What It Is All About
A core assumption underlying organizational security practices is that defenders are able to remediate known vulnerabilities in their systems in a timely fashion. Otherwise, attackers can just follow the breadcrumbs laid out by security advisories and exploit known weaknesses. This is indeed what happens in many large breaches. While progress has been made at the level of consumers, with automatic updates and default patching settings, this does not translate to enterprises. They face a painful dilemma: patch too soon and incur potential downtime and failures; patch too late and get compromised by attacks. As a result, organizations take a long time to patch even critical security vulnerabilities. The central objective of the project THESEUS is to empower organizations to patch much faster. It aims to achieve this by radically changing the risk governance of patching.
Table of Contents
An Unmitigated Disaster
Contrary to common belief, more than 99% of attacks do not use highly advanced exploitation techniques or so-called zero-days, but rather known vulnerabilities that have often already been fixed in security patches for a long time1. The Rathenau institute recently advised the Dutch government that new technologies for security, such as artificial intelligence and post-quantum cryptography, will not matter if a basic issue like security patching remains unsolved2. For this reason, the current practice of delayed patching is arguably the most important problem in security today.

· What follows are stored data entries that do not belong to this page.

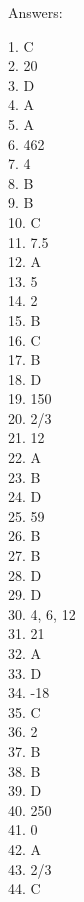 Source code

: \documentclass[../satmath.tex]{subfiles}
\begin{document}
\medbreak 
Answers:

1. C\\
2. 20\\
3. D\\
4. A\\
5. A\\
6. 462\\
7. 4\\
8. B\\
9. B\\
10. C\\
11. 7.5\\
12. A\\
13. 5\\
14. 2\\
15. B\\
16. C\\
17. B\\
18. D\\
19. 150\\
20. 2/3\\
21. 12\\
22. A\\
23. B\\
24. D\\
25. 59\\
26. B\\
27. B\\
28. D\\
29. D\\
30. 4, 6, 12\\
31. 21\\
32. A\\
33. D\\
34. -18\\
35. C\\
36. 2\\
37. B\\
38. B\\
39. D\\
40. 250\\
41. 0\\
42. A\\
43. 2/3\\
44. C
\end{document}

The consequences of delayed patching can be disastrous. During the infamous wave of Wannacry and NotPetya ransomware in 2017, all major incidents (e.g., disruptions of Maersk, 16 UK hospitals shutting down, disruption of Renault factories) occurred several months after Microsoft had released a patch that would have prevented the outbreaks. In 2017, Equifax suffered a major data breach that leaked personal data of over 140 million customers. It became one of the biggest data breaches in history. The attackers exploited a known vulnerability in the Apache Struts servers that could and should have been patched in March 2017 when the patch was released and administrators were told to apply it through all affected systems, but the process failed, and the vulnerability remained open in multiple systems until the end of July 20173. Even high-profile security vulnerabilities such as Heartbleed remain unpatched in many organizations for months after disclosure4. More recently, months after the vulnerabilities of two enterprise solutions (Pulse Connect Secure VPN and Citrix ADC and Gateway) were made public and mitigations became available, Internet-wide scans found thousands of organizations that were still running vulnerable systems.

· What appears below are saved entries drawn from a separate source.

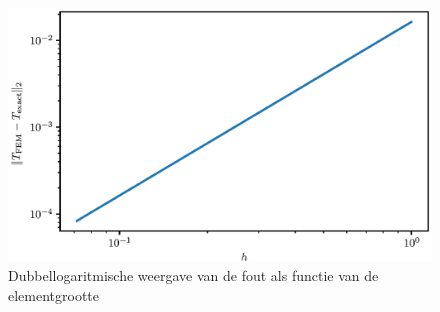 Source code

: \documentclass[titlepage]{article}
\begin{document}
\begin{figure}[!htb]
  \centering
  \includegraphics{error}
  \caption{Dubbellogaritmische weergave van de fout als functie van de elementgrootte}
  \label{fig:error-plot}
\end{figure}
\end{document}
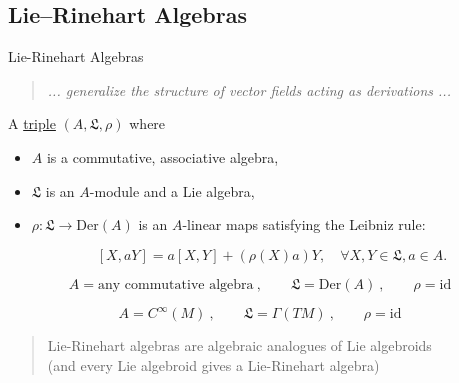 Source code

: \documentclass[beamer,10pt]{standalone}
\begin{document}
\checkpoint


\subsection{Lie--Rinehart Algebras}

\begin{frame}{Lie-Rinehart Algebras}
  
  \begin{quote}
    \centering
    \emph{... generalize the structure of vector fields acting as derivations ...}
  \end{quote}
 
  \begin{defblock}
    A \underline{triple} $(A,\mathfrak{L},\rho)$ where
    \begin{itemize}[label=$\triangleright$]
      \item $A$ is a commutative, associative algebra,
      \item $\mathfrak{L}$ is an $A$-module and a Lie algebra,
      \item $\rho: \mathfrak{L} \to \mathrm{Der}(A)$ is an $A$-linear maps satisfying the Leibniz rule:
      
      \vspace{-.5em}
        $$
          [X, aY] = a[X,Y] + (\rho(X)a)Y, \quad \forall X,Y \in \mathfrak{L}, a \in A.
        $$
    \end{itemize}

  \end{defblock}  
  \pause\vfill

  \begin{exblock}[Derivations]
    $$
      A=\text{any commutative algebra}~, \qquad \mathfrak{L}=\mathrm{Der}(A)~,\qquad \rho=\mathrm{id}
    $$ 
  \end{exblock}
  \pause\vfill

  \begin{exblock}
    $$
      A=C^\infty(M)~,  \qquad \mathfrak{L}=\Gamma(TM)~,\qquad \rho=\mathrm{id}
    $$ 
    \begin{quotation}
      \centering
      Lie-Rinehart algebras are algebraic analogues of Lie algebroids
      \\
      (and every Lie algebroid gives a Lie-Rinehart algebra)
    \end{quotation} 
  \end{exblock}
  \vfill

\end{frame}
\end{document}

In essence, the lack of patching hygiene is a governance problem. As the impact of breaches often radiates from the individual organization towards supply chains, customers, and third parties, the slow response to known vulnerabilities is also a major issue for society as a whole and thus the government. The Dutch Safety Board announced that they will investigate the Citrix incident to improve the “governance of digital security”5. The Dutch minister of Justice & Security announced he was considering top-down interventions for critical industries: mandating organizations by law to implement the security advisories of the government.
A mandatory patching regime could, however, well be worse than the disease. In the last three years, 48,373 vulnerabilities were reported to the NVD database, of which 11,628 were considered to have high severity. To mandate patching of all of these vulnerabilities would potentially expose organizations to thousands of planned and unplanned interruptions, even though most of these vulnerabilities are never exploited in the wild6. That being said, the fact that the government is announcing such drastic measures underlines the fact that we are dealing with a governance challenge. The societal impact of long vulnerability windows is too severe to leave the problem to the trial and error of individual organizations.
The challenge is daunting as organizations lack both the means and the incentives to mitigate relevant vulnerabilities in a timely fashion. The CISO of a Dutch hospital recently told us that patch deployment in their organization takes three months, on average. After seeing how Wannacry affected other health institutions, she initiated a crisis management procedure in order to patch that specific vulnerability faster than normal. Even with this peak effort, it would take the organization one month to deploy the patch. The question is: why does it take a month to patch a single vulnerability, despite the organization’s full effort and best intentions?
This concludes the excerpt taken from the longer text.